The trial in which prominent Windhoek lawyer Dirk Conradie, 53, and his friend Sara Ngenohani Damases, 49, face charges of corruption resumed in the High Court yesterday.
Gerson Hinda, senior counsel, representing Damases, on instructions of James Diedericks, informed the court that his client would join Conradie in an application of special plea of jurisdiction in which the two accused are challenging the legality of the evidence of certain recordings of meetings that took place between them and some police investigators.
The hearing in connection with the special plea of jurisdiction commenced yesterday morning with Conradie’s defence lawyer, South African Vas Soni, senior counsel, presenting his heads of argument.
On April 20 this year Damases was left with no legal representation after Soni instructed by Windhoek-based lawyer Slysken Makando had opted only to represent Conradie.
Acting Judge Thomas Masuku is presiding. Deputy Prosecutor-General Ed Marondedze represents the State.
This trial is set to run until May 15 2015. The two accused are each free on a warning.
Conradie and Damases were arrested after recordings were made of them allegedly trying to solicit bribes from advertising agency DV8 Saatchi & Saatchi.
In the recordings Conradie allegedly tells DV8 owners Mark Bongers and his wife Kim they have until June 18, 2012 to give his friend Damases a black economic empowerment (BEE) equity in their company, or risk losing out on the telecommunication giant MTC’s N$60 million advertising tender.
The recording was allegedly made by Bongers in a meeting held at Conradie & Damaseb law firm’s offices on June 12, 2012, when Conradie allegedly stated he would not allow Advantage Y&R, the agency that has had the MTC advertising tender for nearly 17 years, to continue with the N$60 million tender.
Conradie and Damases both face three charges under the Anti-Corruption Act for allegedly corruptly soliciting gratification for using influence in procuring a contract, corruptly using an office or position to obtain gratification, and attempting or conspiring to contravene sections of the Anti-Corruption Act.
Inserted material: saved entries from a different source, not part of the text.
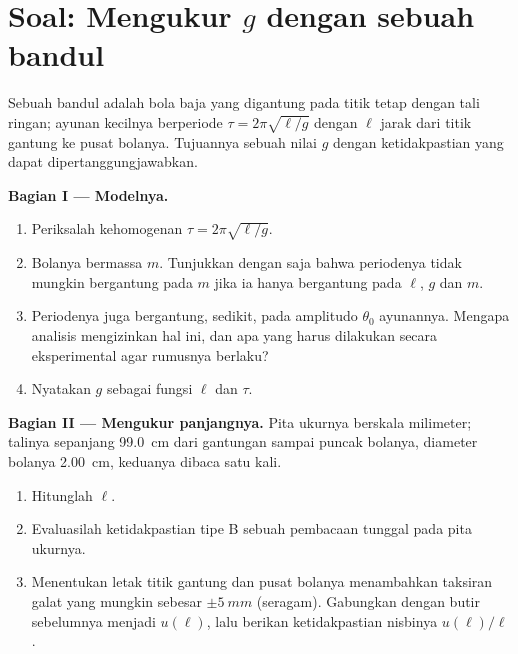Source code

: \section{Soal: Mengukur $g$ dengan sebuah bandul}

\begin{problem}
\label{pb:b1:units-dimensions:1}
Sebuah bandul adalah bola baja yang digantung pada titik tetap dengan
tali ringan; ayunan kecilnya berperiode $\tau = 2\pi\sqrt{\ell/g}$
dengan $\ell$ jarak dari titik gantung ke pusat bolanya. Tujuannya
sebuah nilai $g$ dengan ketidakpastian yang dapat dipertanggungjawabkan.

\medskip
\noindent\textbf{Bagian I --- Modelnya.}
\begin{enumerate}
  \item Periksalah kehomogenan $\tau = 2\pi\sqrt{\ell/g}$.
  \item Bolanya bermassa $m$. Tunjukkan dengan  saja bahwa
        periodenya tidak mungkin bergantung pada $m$ jika ia hanya
        bergantung pada $\ell$, $g$ dan $m$.
  \item Periodenya juga bergantung, sedikit, pada amplitudo $\theta_0$
        ayunannya. Mengapa analisis  mengizinkan hal ini, dan apa
        yang harus dilakukan secara eksperimental agar rumusnya berlaku?
  \item Nyatakan $g$ sebagai fungsi $\ell$ dan $\tau$.
\end{enumerate}

\medskip
\noindent\textbf{Bagian II --- Mengukur panjangnya.}
Pita ukurnya berskala milimeter; talinya sepanjang
\qty{99.0}{cm} dari gantungan sampai puncak bolanya, diameter bolanya
\qty{2.00}{cm}, keduanya dibaca satu kali.
\begin{enumerate}[resume]
  \item Hitunglah $\ell$.
  \item Evaluasilah ketidakpastian tipe B sebuah pembacaan tunggal pada
        pita ukurnya.
  \item Menentukan letak titik gantung dan pusat bolanya menambahkan
        taksiran galat yang mungkin sebesar $\pm\qty{5}{mm}$ (seragam).
        Gabungkan dengan butir sebelumnya menjadi $u(\ell)$, lalu
        berikan ketidakpastian nisbinya $u(\ell)/\ell$.
\end{enumerate}


\end{problem}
Conradie alone is also facing a fourth charge in terms of the Companies Act, namely failing to disclose an interest in a contract of significance to be entered into by a company.
Conradie and Damases were arrested by the Anti-Corruption Commission on June 26, 2012 after Bongers allegedly availed the tape recording to the ACC, but the matter was withdrawn by magistrate Hileni Kavara on May 31, 2013, when the PG had not decided whether to prosecute or not.
The PG then decided the matter must be heard in the High Court and the two were re-summoned.